Jennifer Tee
Tampan Tree of Life, Naga~Nagini, 2024
Tampan Song Birds, 2024
Ancestral Structure, Deep Life, 2024
Commissioned in 2024 by Lahore Biennale Foundation
Born in 1973 in Arnhem, Netherlands, Jennifer Tee produces work across a range of media, much of which deals with cross-cultural identity and narratives, inspired by her own family’s migration from Indonesia to the Netherlands in the 1950s. She frequently makes use of tulips, which, though now associated with the Netherlands, originated in Central Asia. She has had one-person exhibitions at the Stedelijk Museum, Art Space, Sydney, and Art Foundation Xiamen, and been part of the Istanbul Biennial, the Bienal de São Paolo, and “Indigo Waves and Other Stories” at SAVVY Contemporary and the Martin Gropius Bau.
For her first exhibition in Pakistan, Jennifer Tee selected two collages and a pineapple textile. Since 2017, Tee has made collages from tulip petals she gathers every spring, meticulously arranging thousands of pressed tulip petals into motifs taken from the tampan, woven squares that were exchanged during important rites of passage in the Lampung region of southern Sumatra, a crucial trade route since antiquity, which has long been a crossroads of cultures and artistic traditions. The predominant motif of these ‘ship cloths’ is that of the ship with a mast that often branches out into a tree of life – evocative of human souls continuing to new lives. The designs’ deeper meaning, the subject of migration, resonates with the artist’s own family history. In Tampan Tree of Life, Naga~Nagini, the tree mast branches into the naga, the mythological serpent deity with the power to create storms, rain, tempests, and cleave land from the sea. The Naga-Nagini took on different meanings as it traveled, mixing with different local folk traditions across Hindu and Buddhist cultures in South and Southeast Asia. Tampan Song Birds feature two avian creatures, which like ships are an emblem of migration.

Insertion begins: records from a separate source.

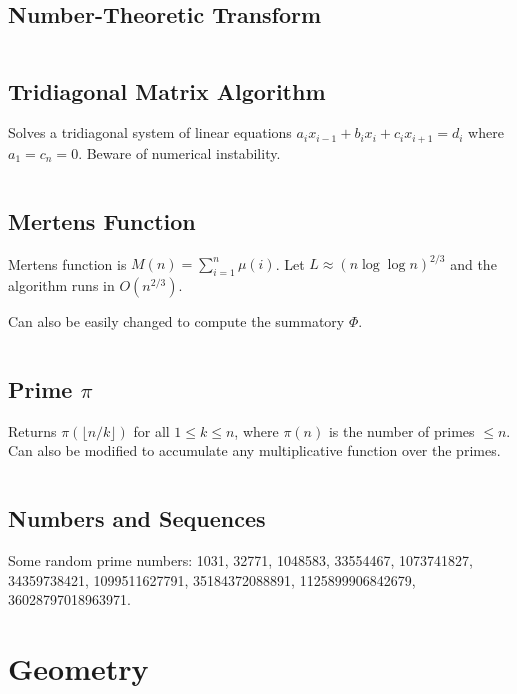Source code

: \documentclass[9pt,a4paper,twocolumn,landscape,oneside]{amsart}
\newcommand{\code}[1]{\inputminted{cpp}{_code/#1}}
\newif\ifverbose
\begin{document}
    \subsection{Number-Theoretic Transform}
        \code{mathematics/ntt.cpp}

    \subsection{Tridiagonal Matrix Algorithm}
        Solves a tridiagonal system of linear equations $a_ix_{i-1} + b_ix_i +
        c_ix_{i+1} = d_i$ where $a_1 = c_n = 0$. Beware of numerical
        instability.
        \code{mathematics/tridiagonal.cpp}

    \subsection{Mertens Function}
        Mertens function is $M(n) = \sum_{i=1}^n \mu(i)$. Let $L\approx
        (n\log{\log{n}})^{2/3}$ and the algorithm runs in $O(n^{2/3})$.
        \ifverbose
        \else
            Can also be easily changed to compute the summatory $\Phi$.
        \fi
        \code{mathematics/mertens.cpp}
    \ifverbose
    \subsection{Summatory Phi}
        The summatory phi function $\Phi(n) = \sum_{i=1}^n \phi(i)$. Let $L\approx
        (n\log{\log{n}})^{2/3}$ and the algorithm runs in $O(n^{2/3})$.
        \code{mathematics/summatory_phi.cpp}
    \fi

    \subsection{Prime $\pi$}
        Returns $\pi\left(\lfloor n/k\rfloor\right)$ for all $1\leq k \leq n$,
        where $\pi(n)$ is the number of primes $\leq n$. Can also be modified
        to accumulate any multiplicative function over the primes.
        \code{mathematics/primepi.cpp}

    \subsection{Numbers and Sequences}
        Some random prime numbers: 1031, 32771, 1048583, 33554467,
        1073741827, 34359738421, 1099511627791, 35184372088891,
        1125899906842679, 36028797018963971.

\section{Geometry}
\end{document}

Ancestral Structure, Deep Life is made of a sustainable textile created from pineapple leaves gathered in the Philippines, a process that extends the piña weaving tradition that dates back several centuries. The artist deems these creations “sessile beings,” which like trees are rooted in place. The life and structure of the title embrace not just humans, but also other creatures, in a family tree stretching back millions of years, a reminder of the cosmic time that all too often gets forgotten in the rush of everyday life.